Das Bibergeil ist eine stark riechende Flüssigkeit, die die Biber in ihren Hoden haben. Jeder Biber hat Hoden, egal ob Männchen oder Weibchen. Besonders viel Bibergeil wird in der Paarungszeit produziert, wenn die Biber Biberburgen bauen und Familien gründen. Zu dieser Zeit schneiden die Sicherheitskräfte des Präsidenten den Bibern die Hoden ab und sammeln das Bibergeil in speziellen Behältern aus Leder. Davon wird die Hälfte vom Präsidenten persönlich, die andere Hälfte von seinen engsten Mitarbeitern und Familienangehörigen verbraucht. Sie werden nie krank und sehen geil aus. Wenn noch etwas Bibergeil übrig bleibt, wird der Rest nach Westeuropa oder nach Saudi-Arabien für viel Geld verkauft. Nach Amerika will der weißrussische Präsident nichts verkaufen, er mag die Amerikaner nicht.

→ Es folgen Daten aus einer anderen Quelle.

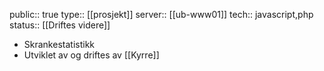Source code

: public:: true
type:: [[prosjekt]]
server:: [[ub-www01]] 
tech:: javascript,php
status:: [[Driftes videre]]

- Skrankestatistikk
- Utviklet av og driftes av [[Kyrre]]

Die Ernte geht nicht immer glatt. Manchmal streiken die Biber und bringen den Präsidenten in Bedrängnis. Es ist eben viel einfacher, Menschen zu verwalten als Biber, denn die Biber tun, was sie wollen, und hören nie zu.

Letztes Jahr fuhr Lukaschenko mit einer Journalisten-Eskorte in den Sumpf, um die Biberburgen persönlich zu besichtigen. Die Reise sollte sein Image als Vater der Nation aufpolieren, ein Vater, der sich um alles, sogar um kleine Tierchen, kümmert. Es wurden auch ausländische Gäste eingeladen und der Sicherheitsdienst des Präsidenten hatte eine Route durch die Sümpfe des Naturparks vorgegeben, die maximale Sicherheit garantierte. Nur die Biber machten nicht mit. Sie hatten ausgerechnet an dem von den Sicherheitsorganen vorgesehenen Ort keine Biberburgen gebaut. Und nun war es zu spät, um die Route zu ändern. Also mussten zwei Kolchosen aus der Region herangezogen werden, um in dem Sumpf auf die Schnelle Biberburgen zu bauen. Die Menschen gaben sich Mühe, doch am Morgen, kurz bevor der Präsident ankam, schwammen die richtigen Biber an den falschen Burgen vorbei, inspizierten sie, befanden die Burgen für schlecht - sie rochen nach Menschenschweiß und Kolchose, nicht nach Bibergeil - und zermalmten sie an Ort und Stelle zu Kleinholz. Bei der Ankunft des Präsidenten schwammen nur noch Holzspäne auf dem Wasser.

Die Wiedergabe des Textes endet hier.